Den Winkel würde ich mit ungefähr 5° beschreiben. Letztlich müsste man das aber messen.




xrated schrieb:


> Hab die GA2 und bei Touren fehlt ein wenig Backsweep trotz 9 Grad Lenker.



Dann bräuchtest Du sehr wahrscheinlich einen Lenker mit mehr Backsweep.




xrated schrieb:


> Und sind die GE1 Slim dünner als die GA2 ?



Ja.

LG, Niels


----------



## xrated (27. Januar 2020)

Das Problem ist, fährt man Touren, braucht man mehr Winkel. Stellt man die Ellbogen nach oben im Gelände dann passt es wieder mit den 9°.
Und wenn man mit den Griffen tendenziell eher die Ellbogen aufstellt als bei den geraden Ergon dann könnte das vielleicht sogar wieder passen. Zuviel Backsweep am Lenker möchte ich auch nicht, weil 1. hat das im Gelände Nachteil und 2. meine ich wenn man mehr Backsweep am Lenker hat als man eigentlich braucht, ist das für die Handgelenke sogar noch schmerzhafter und genau im Gelände ist die Belastung am höchsten.
Bin sehr lange einen 740er mit 7° bei viel Geländeanteil gefahren der war genau richtig.
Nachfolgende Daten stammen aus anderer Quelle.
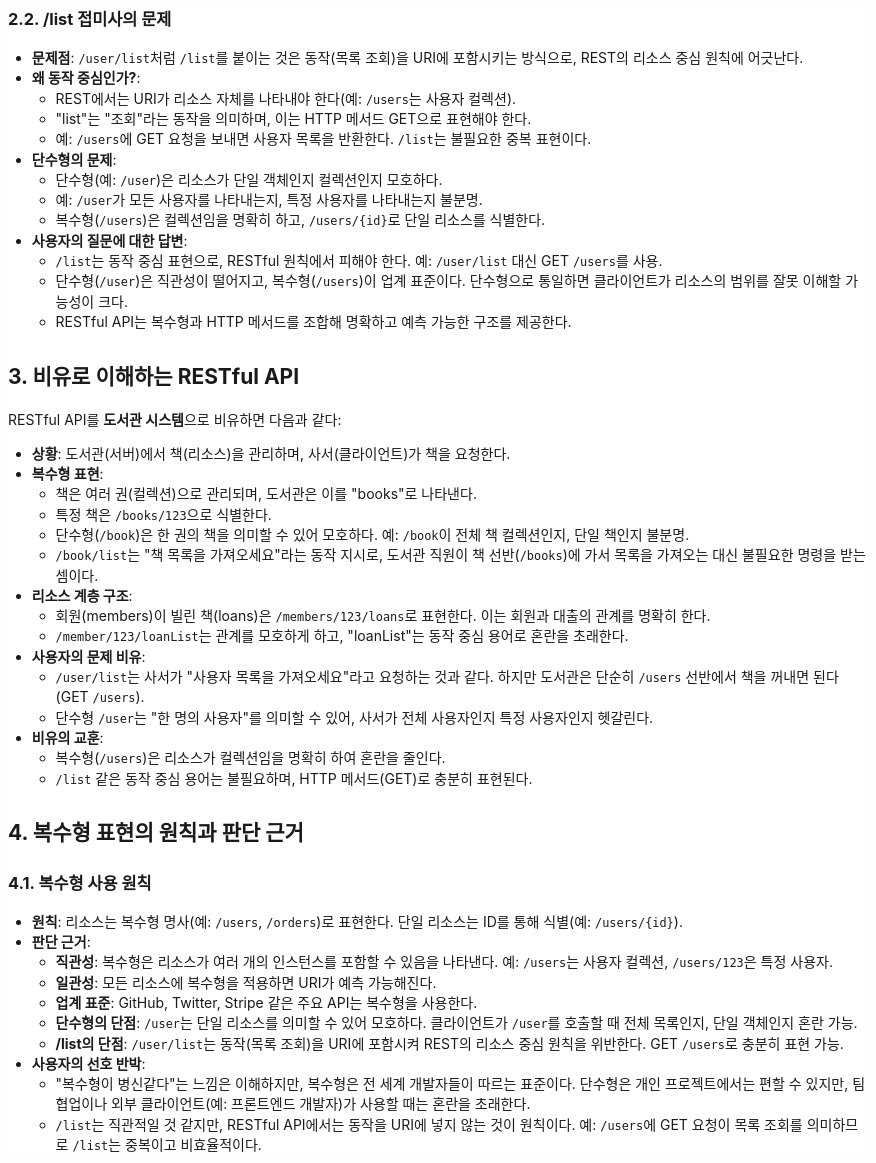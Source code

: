 ### 2.2. /list 접미사의 문제
- **문제점**: `/user/list`처럼 `/list`를 붙이는 것은 동작(목록 조회)을 URI에 포함시키는 방식으로, REST의 리소스 중심 원칙에 어긋난다.
- **왜 동작 중심인가?**:
  - REST에서는 URI가 리소스 자체를 나타내야 한다(예: `/users`는 사용자 컬렉션).
  - "list"는 "조회"라는 동작을 의미하며, 이는 HTTP 메서드 GET으로 표현해야 한다.
  - 예: `/users`에 GET 요청을 보내면 사용자 목록을 반환한다. `/list`는 불필요한 중복 표현이다.
- **단수형의 문제**:
  - 단수형(예: `/user`)은 리소스가 단일 객체인지 컬렉션인지 모호하다.
  - 예: `/user`가 모든 사용자를 나타내는지, 특정 사용자를 나타내는지 불분명.
  - 복수형(`/users`)은 컬렉션임을 명확히 하고, `/users/{id}`로 단일 리소스를 식별한다.
- **사용자의 질문에 대한 답변**:
  - `/list`는 동작 중심 표현으로, RESTful 원칙에서 피해야 한다. 예: `/user/list` 대신 GET `/users`를 사용.
  - 단수형(`/user`)은 직관성이 떨어지고, 복수형(`/users`)이 업계 표준이다. 단수형으로 통일하면 클라이언트가 리소스의 범위를 잘못 이해할 가능성이 크다.
  - RESTful API는 복수형과 HTTP 메서드를 조합해 명확하고 예측 가능한 구조를 제공한다.

## 3. 비유로 이해하는 RESTful API

RESTful API를 **도서관 시스템**으로 비유하면 다음과 같다:
- **상황**: 도서관(서버)에서 책(리소스)을 관리하며, 사서(클라이언트)가 책을 요청한다.
- **복수형 표현**:
  - 책은 여러 권(컬렉션)으로 관리되며, 도서관은 이를 "books"로 나타낸다.
  - 특정 책은 `/books/123`으로 식별한다.
  - 단수형(`/book`)은 한 권의 책을 의미할 수 있어 모호하다. 예: `/book`이 전체 책 컬렉션인지, 단일 책인지 불분명.
  - `/book/list`는 "책 목록을 가져오세요"라는 동작 지시로, 도서관 직원이 책 선반(`/books`)에 가서 목록을 가져오는 대신 불필요한 명령을 받는 셈이다.
- **리소스 계층 구조**:
  - 회원(members)이 빌린 책(loans)은 `/members/123/loans`로 표현한다. 이는 회원과 대출의 관계를 명확히 한다.
  - `/member/123/loanList`는 관계를 모호하게 하고, "loanList"는 동작 중심 용어로 혼란을 초래한다.
- **사용자의 문제 비유**:
  - `/user/list`는 사서가 "사용자 목록을 가져오세요"라고 요청하는 것과 같다. 하지만 도서관은 단순히 `/users` 선반에서 책을 꺼내면 된다(GET `/users`).
  - 단수형 `/user`는 "한 명의 사용자"를 의미할 수 있어, 사서가 전체 사용자인지 특정 사용자인지 헷갈린다.
- **비유의 교훈**:
  - 복수형(`/users`)은 리소스가 컬렉션임을 명확히 하여 혼란을 줄인다.
  - `/list` 같은 동작 중심 용어는 불필요하며, HTTP 메서드(GET)로 충분히 표현된다.

## 4. 복수형 표현의 원칙과 판단 근거

### 4.1. 복수형 사용 원칙
- **원칙**: 리소스는 복수형 명사(예: `/users`, `/orders`)로 표현한다. 단일 리소스는 ID를 통해 식별(예: `/users/{id}`).
- **판단 근거**:
  - **직관성**: 복수형은 리소스가 여러 개의 인스턴스를 포함할 수 있음을 나타낸다. 예: `/users`는 사용자 컬렉션, `/users/123`은 특정 사용자.
  - **일관성**: 모든 리소스에 복수형을 적용하면 URI가 예측 가능해진다.
  - **업계 표준**: GitHub, Twitter, Stripe 같은 주요 API는 복수형을 사용한다.
  - **단수형의 단점**: `/user`는 단일 리소스를 의미할 수 있어 모호하다. 클라이언트가 `/user`를 호출할 때 전체 목록인지, 단일 객체인지 혼란 가능.
  - **/list의 단점**: `/user/list`는 동작(목록 조회)을 URI에 포함시켜 REST의 리소스 중심 원칙을 위반한다. GET `/users`로 충분히 표현 가능.
- **사용자의 선호 반박**:
  - "복수형이 병신같다"는 느낌은 이해하지만, 복수형은 전 세계 개발자들이 따르는 표준이다. 단수형은 개인 프로젝트에서는 편할 수 있지만, 팀 협업이나 외부 클라이언트(예: 프론트엔드 개발자)가 사용할 때는 혼란을 초래한다.
  - `/list`는 직관적일 것 같지만, RESTful API에서는 동작을 URI에 넣지 않는 것이 원칙이다. 예: `/users`에 GET 요청이 목록 조회를 의미하므로 `/list`는 중복이고 비효율적이다.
Weil die GE1 nach aussen hin breiter werden, müsste das ja den gesamten Backsweep vom Lenker ebenfalls erhöhen.


----------



## Antlion90 (28. Januar 2020)

xrated schrieb:


> Bin sehr lange einen 740er mit 7° bei viel Geländeanteil gefahren der war genau richtig.



Probiere doch mal einen breiten Lenker, ich bin 790 lange gefahren und jetzt auf ein 800er gewechselt. Bilde doch mal zwei Fäuste mit deinen Händen und halte sie nebeneinander und schau dir dann deinen Winkel vom Handgelenk an und jetzt geh immer weiter in die Breite mit den Fäusten. Du wirst sehen, dass die Breite hier mehr Einfluss auf den Winkel deiner Handgelenke hat als gedacht.


----------



## Ergon_Bike (28. Januar 2020)

@xrated , hast Du Dir unser neues Video zum GE1 Evo schon angeschaut, da ist der Griff (und seine Eigenschaften) gut erklärt.








xrated schrieb:


> Bin sehr lange einen 740er mit 7° bei viel Geländeanteil gefahren der war genau richtig.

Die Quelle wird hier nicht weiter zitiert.